Attraverso l’amicizia con Augusto Osimo, Boccioni trova lo spazio adeguato per questo progetto: una sala al piano terreno dell’Umanitaria, probabilmente adiacente all’attuale Chiostro dei Glicini. “Ne avrà le chiavi, caro Boccioni, per il tempo che vorrà. E vedremo poi se è possibile aiutarla anche per altro verso, poiché il soggetto e lo spirito del quadro ben si conciliano con le nostre finalità, che lei del resto condivide non da oggi”.
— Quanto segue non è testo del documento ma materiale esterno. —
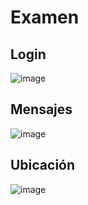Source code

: # Examen

## Login

![image](https://raw.githubusercontent.com/mcris29/ionic-apps-moviles/images/login.png)

## Mensajes

![image](https://raw.githubusercontent.com/mcris29/ionic-apps-moviles/images/mapa.png)

## Ubicación

![image](https://raw.githubusercontent.com/mcris29/ionic-apps-moviles/images/mapa.png)
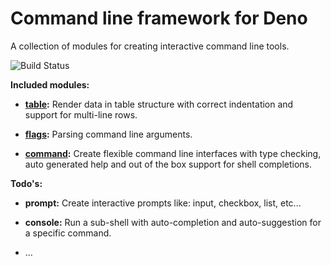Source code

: # Command line framework for Deno

A collection of modules for creating interactive command line tools.

![Build Status](https://github.com/c4spar/deno-cliffy/workflows/ci/badge.svg?branch=master)

**Included modules:**

* **[table](packages/table/):** Render data in table structure with correct indentation and support for multi-line rows.

* **[flags](packages/flags/):** Parsing command line arguments.

* **[command](packages/command/):** Create flexible command line interfaces with type checking, auto generated help and out of the box support for shell completions.

**Todo's:**

* **prompt:** Create interactive prompts like: input, checkbox, list, etc...

* **console:** Run a sub-shell with auto-completion and auto-suggestion for a specific command.

* ...
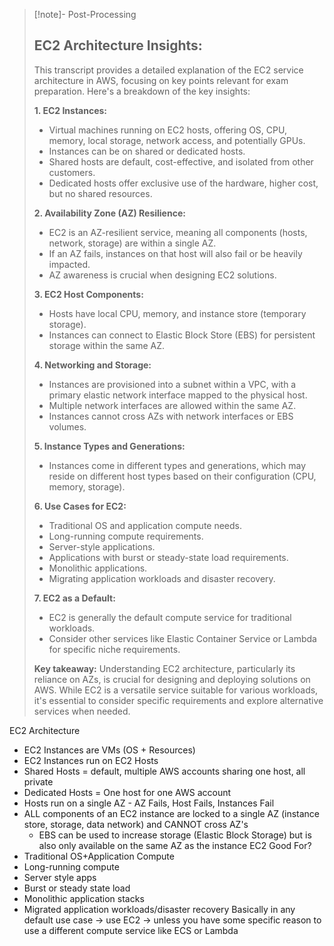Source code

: 
>[!note]- Post-Processing
>## EC2 Architecture Insights:
>
>This transcript provides a detailed explanation of the EC2 service architecture in AWS, focusing on key points relevant for exam preparation. Here's a breakdown of the key insights:
>
>**1. EC2 Instances:**
>
>* Virtual machines running on EC2 hosts, offering OS, CPU, memory, local storage, network access, and potentially GPUs.
>* Instances can be on shared or dedicated hosts.
>* Shared hosts are default, cost-effective, and isolated from other customers.
>* Dedicated hosts offer exclusive use of the hardware, higher cost, but no shared resources.
>
>**2. Availability Zone (AZ) Resilience:**
>
>* EC2 is an AZ-resilient service, meaning all components (hosts, network, storage) are within a single AZ.
>* If an AZ fails, instances on that host will also fail or be heavily impacted.
>* AZ awareness is crucial when designing EC2 solutions.
>
>**3. EC2 Host Components:**
>
>* Hosts have local CPU, memory, and instance store (temporary storage).
>* Instances can connect to Elastic Block Store (EBS) for persistent storage within the same AZ.
>
>**4. Networking and Storage:**
>
>* Instances are provisioned into a subnet within a VPC, with a primary elastic network interface mapped to the physical host.
>* Multiple network interfaces are allowed within the same AZ.
>* Instances cannot cross AZs with network interfaces or EBS volumes.
>
>**5. Instance Types and Generations:**
>
>* Instances come in different types and generations, which may reside on different host types based on their configuration (CPU, memory, storage).
>
>**6. Use Cases for EC2:**
>
>* Traditional OS and application compute needs.
>* Long-running compute requirements.
>* Server-style applications.
>* Applications with burst or steady-state load requirements.
>* Monolithic applications.
>* Migrating application workloads and disaster recovery.
>
>**7. EC2 as a Default:**
>
>* EC2 is generally the default compute service for traditional workloads.
>* Consider other services like Elastic Container Service or Lambda for specific niche requirements.
>
>
>
>**Key takeaway:** Understanding EC2 architecture, particularly its reliance on AZs, is crucial for designing and deploying solutions on AWS. While EC2 is a versatile service suitable for various workloads, it's essential to consider specific requirements and explore alternative services when needed.
>

EC2 Architecture 
- EC2 Instances are VMs (OS + Resources)
- EC2 Instances run on EC2 Hosts
- Shared Hosts = default, multiple AWS accounts sharing one host, all private
- Dedicated Hosts = One host for one AWS account
- Hosts run on a single AZ - AZ Fails, Host Fails, Instances Fail
- ALL components of an EC2 instance are locked to a single AZ (instance store, storage, data network) and CANNOT cross AZ's
	- EBS can be used to increase storage (Elastic Block Storage) but is also only available on the same AZ as the instance
EC2 Good For?
- Traditional OS+Application Compute
- Long-running compute
- Server style apps
- Burst or steady state load
- Monolithic application stacks
- Migrated application workloads/disaster recovery
Basically in any default use case -> use EC2 -> unless you have some specific reason to use a different compute service like ECS or Lambda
In questo “telone” (come lo chiamava l’artista) si riflettono le tensioni etiche e politiche di Boccioni: un titolo semplice, Il Lavoro, un soggetto forte e comunicativo, un passaggio importante per tutto il futuro impegno visuale e plastico di questo genio italiano.
Così cominciano a nascere idee e apparire bozzetti per una tumultuosa composizione che staglia dei possenti cavalli da tiro in primo piano sullo sfondo di cantieri di case popolari in costruzione e poi, con i cavalli, operai “pigmei” intenti con gli animali nello sforzo del trascinamento di un peso enorme, un movimento che si può cogliere in frames di intuizione. Un movimento verso il futuro.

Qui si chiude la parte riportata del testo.